The Law Commission sentencing code project
The Government in 2014 asked the Law Commission to consolidate the law relating to sentencing. This was prompted by concerns that the complexity of the current law contributes to a disproportionate number of errors and unlawful sentences being imposed, resulting in delays and an unnecessary number of appeals. This complexity also makes it difficult for the public to understand the law which affects public confidence in sentencing.
The Law Commission consulted on the issues and in November 2018 published a report and two draft bills, a Pre-consolidation Amendment Bill and a Sentencing Code Bill and recommended their enactment. A short summary of the report is available. The Government accepted the Law Commission’s principal recommendations.
The sentencing code would consolidate all the existing legislation governing sentencing procedure. It has been designed by the Law Commission to make the law on sentencing procedure comprehensible and accessible. The code will not change the substance of the law, such as by changing maximum sentences; it will re-enact the law already in force in a more logical framework. A consolidation bill containing the sentencing code, the Sentencing Bill [HL] 2019-21, was introduced to the House of Lords on 5 March 2020.

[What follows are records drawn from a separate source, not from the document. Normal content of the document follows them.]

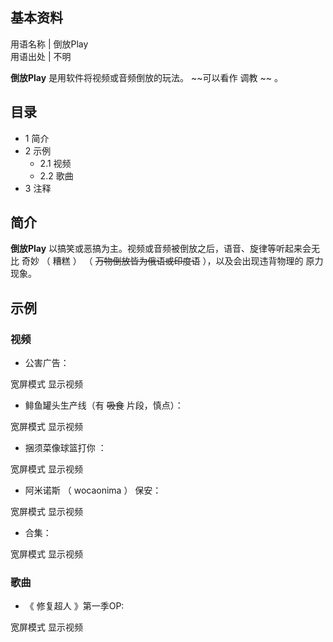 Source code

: **基本资料**  
---  
用语名称  |  倒放Play   
用语出处  |  不明   
  
**倒放Play** 是用软件将视频或音频倒放的玩法。 ~~可以看作 调教  ~~ 。

##  目录

  * 1  简介 
  * 2  示例 
    * 2.1  视频 
    * 2.2  歌曲 
  * 3  注释 

##  简介

**倒放Play** 以搞笑或恶搞为主。视频或音频被倒放之后，语音、旋律等听起来会无比  奇妙  （  糟糕  ）  （ ~~万物倒放皆为俄语或印度语~~
），以及会出现违背物理的  原力  现象。

##  示例

###  视频

  * 公害广告： 

宽屏模式  显示视频

  * 鲱鱼罐头生产线（有 ~~吸食~~ 片段，慎点）： 

宽屏模式  显示视频

  * 捆须菜像球篮打你  ： 

宽屏模式  显示视频

  * 阿米诺斯  （  wocaonima  ）  保安： 

宽屏模式  显示视频

  * 合集： 

宽屏模式  显示视频

###  歌曲

  * 《  修复超人  》第一季OP: 

宽屏模式  显示视频

  
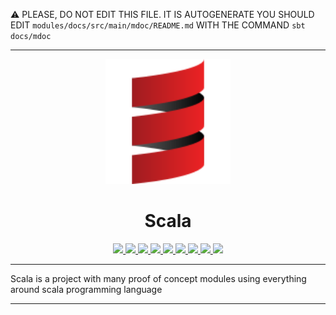 :warning: PLEASE, DO NOT EDIT THIS FILE.
IT IS AUTOGENERATE YOU SHOULD EDIT `modules/docs/src/main/mdoc/README.md`
WITH THE COMMAND `sbt docs/mdoc`

---

<p align="center"><img width="200" src="https://raw.githubusercontent.com/mvillafuertem/scala/master/scala-lang-icon.svg"/></p>
<h1 align="center">Scala</h1>
<p align="center">
  <a href="https://www.paypal.com/cgi-bin/webscr?cmd=_donations&business=HE7K7HLJJBVWN&currency_code=EUR&source=url">
    <img src="https://img.shields.io/badge/donate-PayPal-green.svg?logo=paypal"/>
  </a>
  <a href="https://github.com/scala/scala/releases">
    <img src="https://img.shields.io/badge/scala-2.13.4-red.svg?logo=scala&logoColor=red"/>
  </a>  
  <a href="https://www.oracle.com/technetwork/java/javase/11all-relnotes-5013287.html">
    <img src="https://img.shields.io/badge/jdk-11.0.8-orange.svg?logo=java&logoColor=white"/>
  </a>  
  <a href="https://github.com/sbt/sbt/releases">
    <img src="https://img.shields.io/badge/sbt-1.4.7-blue.svg?logo=sbt"/>
  </a>
  <a href="https://codecov.io/gh/mvillafuertem/scala">
    <img src="https://codecov.io/gh/mvillafuertem/scala/branch/master/graph/badge.svg?style=svg"/>
  </a>    
  <a href="https://github.com/mvillafuertem/scala/actions?query=workflow%3A%22scalaci%22">
    <img src="https://github.com/mvillafuertem/scala/workflows/scalaci/badge.svg"/>
  </a>  
  <a href="https://circleci.com/gh/mvillafuertem/scala">
    <img src="https://img.shields.io/circleci/build/github/mvillafuertem/scala?logo=circleci&style=flat"/>
  </a>  
  <a href="https://travis-ci.com/mvillafuertem/scala">
    <img src="https://img.shields.io/travis/mvillafuertem/scala/master.svg?logo=travis&style=flat"/>
  </a>  
  <a href="https://github.com/scala-steward-org/scala-steward">
    <img src="https://img.shields.io/badge/Scala_Steward-helping-blue.svg?style=flat&logo=data:image/png;base64,iVBORw0KGgoAAAANSUhEUgAAAA4AAAAQCAMAAAARSr4IAAAAVFBMVEUAAACHjojlOy5NWlrKzcYRKjGFjIbp293YycuLa3pYY2LSqql4f3pCUFTgSjNodYRmcXUsPD/NTTbjRS+2jomhgnzNc223cGvZS0HaSD0XLjbaSjElhIr+AAAAAXRSTlMAQObYZgAAAHlJREFUCNdNyosOwyAIhWHAQS1Vt7a77/3fcxxdmv0xwmckutAR1nkm4ggbyEcg/wWmlGLDAA3oL50xi6fk5ffZ3E2E3QfZDCcCN2YtbEWZt+Drc6u6rlqv7Uk0LdKqqr5rk2UCRXOk0vmQKGfc94nOJyQjouF9H/wCc9gECEYfONoAAAAASUVORK5CYII="/>
  </a>
</p> 

****

Scala is a project with many proof of concept modules 
using everything around scala programming language

****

The code would introduce a new approach to dealing with amendments to sentencing law. The Law Commission have called this approach the “clean sweep”. This will remove historic layers of legislation. All offenders convicted after the code comes into force will be sentenced according to the most up to date law with some limited exceptions. These exceptions will protect the fundamental rights of an offender not to be subject to retroactive punishment.
The code has received widespread support, including from legal practitioners, judges and academics.
In the future it is intended that all changes to the law on sentencing procedure will be made by amending the sentencing code itself. It is hoped this will bring clarity to the law.
Before the sentencing code can be enacted as a consolidation bill there is a need for “paving provisions” to be passed in another bill, the Pre-consolidation Bill, which has two main elements:
- It would remove historic layers of legislation and give effect to the “clean sweep”; and
- It would make changes to the existing law of sentencing procedure to enable the consolidation in the code to take place.
The Pre-consolidation Bill is a Law Commission Bill and so is subject to a special procedure.
The majority of the Pre-consolidation Bill extends to England and Wales only. Annex A of the Explanatory Notes sets out the exceptions.